### TASK TO COMPLETE
Copy every line of the data that contains the string "insira".

### RECORDS PROVIDED
=== Section Start ===
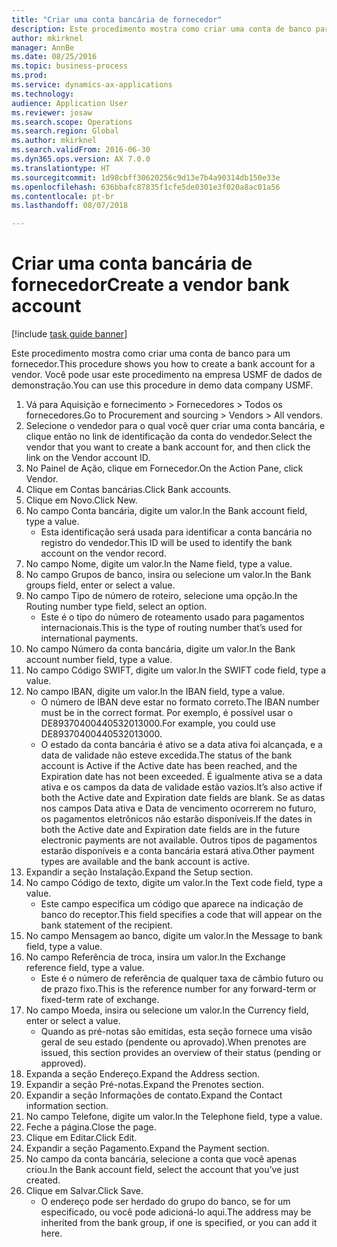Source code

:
```yaml
--- 
title: "Criar uma conta bancária de fornecedor"
description: Este procedimento mostra como criar uma conta de banco para um fornecedor.
author: mkirknel
manager: AnnBe
ms.date: 08/25/2016
ms.topic: business-process
ms.prod: 
ms.service: dynamics-ax-applications
ms.technology: 
audience: Application User
ms.reviewer: josaw
ms.search.scope: Operations
ms.search.region: Global
ms.author: mkirknel
ms.search.validFrom: 2016-06-30
ms.dyn365.ops.version: AX 7.0.0
ms.translationtype: HT
ms.sourcegitcommit: 1d98cbff30620256c9d13e7b4a90314db150e33e
ms.openlocfilehash: 636bbafc87835f1cfe5de0301e3f020a8ac01a56
ms.contentlocale: pt-br
ms.lasthandoff: 08/07/2018

---
```

# <a name="create-a-vendor-bank-account"></a><span data-ttu-id="115b4-103">Criar uma conta bancária de fornecedor</span><span class="sxs-lookup"><span data-stu-id="115b4-103">Create a vendor bank account</span></span>

[!include [task guide banner](../../includes/task-guide-banner.md)]

<span data-ttu-id="115b4-104">Este procedimento mostra como criar uma conta de banco para um fornecedor.</span><span class="sxs-lookup"><span data-stu-id="115b4-104">This procedure shows you how to create a bank account for a vendor.</span></span> <span data-ttu-id="115b4-105">Você pode usar este procedimento na empresa USMF de dados de demonstração.</span><span class="sxs-lookup"><span data-stu-id="115b4-105">You can use this procedure in demo data company USMF.</span></span>

1. <span data-ttu-id="115b4-106">Vá para Aquisição e fornecimento > Fornecedores > Todos os fornecedores.</span><span class="sxs-lookup"><span data-stu-id="115b4-106">Go to Procurement and sourcing > Vendors > All vendors.</span></span>
2. <span data-ttu-id="115b4-107">Selecione o vendedor para o qual você quer criar uma conta bancária, e clique então no link de identificação da conta do vendedor.</span><span class="sxs-lookup"><span data-stu-id="115b4-107">Select the vendor that you want to create a bank account for, and then click the link on the Vendor account ID.</span></span>
3. <span data-ttu-id="115b4-108">No Painel de Ação, clique em Fornecedor.</span><span class="sxs-lookup"><span data-stu-id="115b4-108">On the Action Pane, click Vendor.</span></span>
4. <span data-ttu-id="115b4-109">Clique em Contas bancárias.</span><span class="sxs-lookup"><span data-stu-id="115b4-109">Click Bank accounts.</span></span>
5. <span data-ttu-id="115b4-110">Clique em Novo.</span><span class="sxs-lookup"><span data-stu-id="115b4-110">Click New.</span></span>
6. <span data-ttu-id="115b4-111">No campo Conta bancária, digite um valor.</span><span class="sxs-lookup"><span data-stu-id="115b4-111">In the Bank account field, type a value.</span></span>
    * <span data-ttu-id="115b4-112">Esta identificação será usada para identificar a conta bancária no registro do vendedor.</span><span class="sxs-lookup"><span data-stu-id="115b4-112">This ID will be used to identify the bank account on the vendor record.</span></span>  
7. <span data-ttu-id="115b4-113">No campo Nome, digite um valor.</span><span class="sxs-lookup"><span data-stu-id="115b4-113">In the Name field, type a value.</span></span>
8. <span data-ttu-id="115b4-114">No campo Grupos de banco, insira ou selecione um valor.</span><span class="sxs-lookup"><span data-stu-id="115b4-114">In the Bank groups field, enter or select a value.</span></span>
9. <span data-ttu-id="115b4-115">No campo Tipo de número de roteiro, selecione uma opção.</span><span class="sxs-lookup"><span data-stu-id="115b4-115">In the Routing number type field, select an option.</span></span>
    * <span data-ttu-id="115b4-116">Este é o tipo do número de roteamento usado para pagamentos internacionais.</span><span class="sxs-lookup"><span data-stu-id="115b4-116">This is the type of routing number that’s used for international payments.</span></span>  
10. <span data-ttu-id="115b4-117">No campo Número da conta bancária, digite um valor.</span><span class="sxs-lookup"><span data-stu-id="115b4-117">In the Bank account number field, type a value.</span></span>
11. <span data-ttu-id="115b4-118">No campo Código SWIFT, digite um valor.</span><span class="sxs-lookup"><span data-stu-id="115b4-118">In the SWIFT code field, type a value.</span></span>
12. <span data-ttu-id="115b4-119">No campo IBAN, digite um valor.</span><span class="sxs-lookup"><span data-stu-id="115b4-119">In the IBAN field, type a value.</span></span>
    * <span data-ttu-id="115b4-120">O número de IBAN deve estar no formato correto.</span><span class="sxs-lookup"><span data-stu-id="115b4-120">The IBAN number must be in the correct format.</span></span> <span data-ttu-id="115b4-121">Por exemplo, é possível usar o DE89370400440532013000.</span><span class="sxs-lookup"><span data-stu-id="115b4-121">For example, you could use DE89370400440532013000.</span></span>  
    * <span data-ttu-id="115b4-122">O estado da conta bancária é ativo se a data ativa foi alcançada, e a data de validade não esteve excedida.</span><span class="sxs-lookup"><span data-stu-id="115b4-122">The status of the bank account is Active if the Active date has been reached, and the Expiration date has not been exceeded.</span></span> <span data-ttu-id="115b4-123">É igualmente ativa se a data ativa e os campos da data de validade estão vazios.</span><span class="sxs-lookup"><span data-stu-id="115b4-123">It’s also active if both the Active date and Expiration date fields are blank.</span></span> <span data-ttu-id="115b4-124">Se as datas nos campos Data ativa e Data de vencimento ocorrerem no futuro, os pagamentos eletrônicos não estarão disponíveis.</span><span class="sxs-lookup"><span data-stu-id="115b4-124">If the dates in both the Active date and Expiration date fields are in the future electronic payments are not available.</span></span> <span data-ttu-id="115b4-125">Outros tipos de pagamentos estarão disponíveis e a conta bancária estará ativa.</span><span class="sxs-lookup"><span data-stu-id="115b4-125">Other payment types are available and the bank account is active.</span></span>  
13. <span data-ttu-id="115b4-126">Expandir a seção Instalação.</span><span class="sxs-lookup"><span data-stu-id="115b4-126">Expand the Setup section.</span></span>
14. <span data-ttu-id="115b4-127">No campo Código de texto, digite um valor.</span><span class="sxs-lookup"><span data-stu-id="115b4-127">In the Text code field, type a value.</span></span>
    * <span data-ttu-id="115b4-128">Este campo especifica um código que aparece na indicação de banco do receptor.</span><span class="sxs-lookup"><span data-stu-id="115b4-128">This field specifies a code that will appear on the bank statement of the recipient.</span></span>  
15. <span data-ttu-id="115b4-129">No campo Mensagem ao banco, digite um valor.</span><span class="sxs-lookup"><span data-stu-id="115b4-129">In the Message to bank field, type a value.</span></span>
16. <span data-ttu-id="115b4-130">No campo Referência de troca, insira um valor.</span><span class="sxs-lookup"><span data-stu-id="115b4-130">In the Exchange reference field, type a value.</span></span>
    * <span data-ttu-id="115b4-131">Este é o número de referência de qualquer taxa de câmbio futuro ou de prazo fixo.</span><span class="sxs-lookup"><span data-stu-id="115b4-131">This is the reference number for any forward-term or fixed-term rate of exchange.</span></span>  
17. <span data-ttu-id="115b4-132">No campo Moeda, insira ou selecione um valor.</span><span class="sxs-lookup"><span data-stu-id="115b4-132">In the Currency field, enter or select a value.</span></span>
    * <span data-ttu-id="115b4-133">Quando as pré-notas são emitidas, esta seção fornece uma visão geral de seu estado (pendente ou aprovado).</span><span class="sxs-lookup"><span data-stu-id="115b4-133">When prenotes are issued, this section provides an overview of their status (pending or approved).</span></span>  
18. <span data-ttu-id="115b4-134">Expanda a seção Endereço.</span><span class="sxs-lookup"><span data-stu-id="115b4-134">Expand the Address section.</span></span>
19. <span data-ttu-id="115b4-135">Expandir a seção Pré-notas.</span><span class="sxs-lookup"><span data-stu-id="115b4-135">Expand the Prenotes section.</span></span>
20. <span data-ttu-id="115b4-136">Expandir a seção Informações de contato.</span><span class="sxs-lookup"><span data-stu-id="115b4-136">Expand the Contact information section.</span></span>
21. <span data-ttu-id="115b4-137">No campo Telefone, digite um valor.</span><span class="sxs-lookup"><span data-stu-id="115b4-137">In the Telephone field, type a value.</span></span>
22. <span data-ttu-id="115b4-138">Feche a página.</span><span class="sxs-lookup"><span data-stu-id="115b4-138">Close the page.</span></span>
23. <span data-ttu-id="115b4-139">Clique em Editar.</span><span class="sxs-lookup"><span data-stu-id="115b4-139">Click Edit.</span></span>
24. <span data-ttu-id="115b4-140">Expandir a seção Pagamento.</span><span class="sxs-lookup"><span data-stu-id="115b4-140">Expand the Payment section.</span></span>
25. <span data-ttu-id="115b4-141">No campo da conta bancária, selecione a conta que você apenas criou.</span><span class="sxs-lookup"><span data-stu-id="115b4-141">In the Bank  account field, select the account that you’ve just created.</span></span>
26. <span data-ttu-id="115b4-142">Clique em Salvar.</span><span class="sxs-lookup"><span data-stu-id="115b4-142">Click Save.</span></span>
    * <span data-ttu-id="115b4-143">O endereço pode ser herdado do grupo do banco, se for um especificado, ou você pode adicioná-lo aqui.</span><span class="sxs-lookup"><span data-stu-id="115b4-143">The address may be inherited from the bank group, if one is specified, or you can add it here.</span></span>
=== Section End ===
### EXPECTED OUTPUT
8. <span data-ttu-id="115b4-114">No campo Grupos de banco, insira ou selecione um valor.</span><span class="sxs-lookup"><span data-stu-id="115b4-114">In the Bank groups field, enter or select a value.</span></span>
16. <span data-ttu-id="115b4-130">No campo Referência de troca, insira um valor.</span><span class="sxs-lookup"><span data-stu-id="115b4-130">In the Exchange reference field, type a value.</span></span>
17. <span data-ttu-id="115b4-132">No campo Moeda, insira ou selecione um valor.</span><span class="sxs-lookup"><span data-stu-id="115b4-132">In the Currency field, enter or select a value.</span></span>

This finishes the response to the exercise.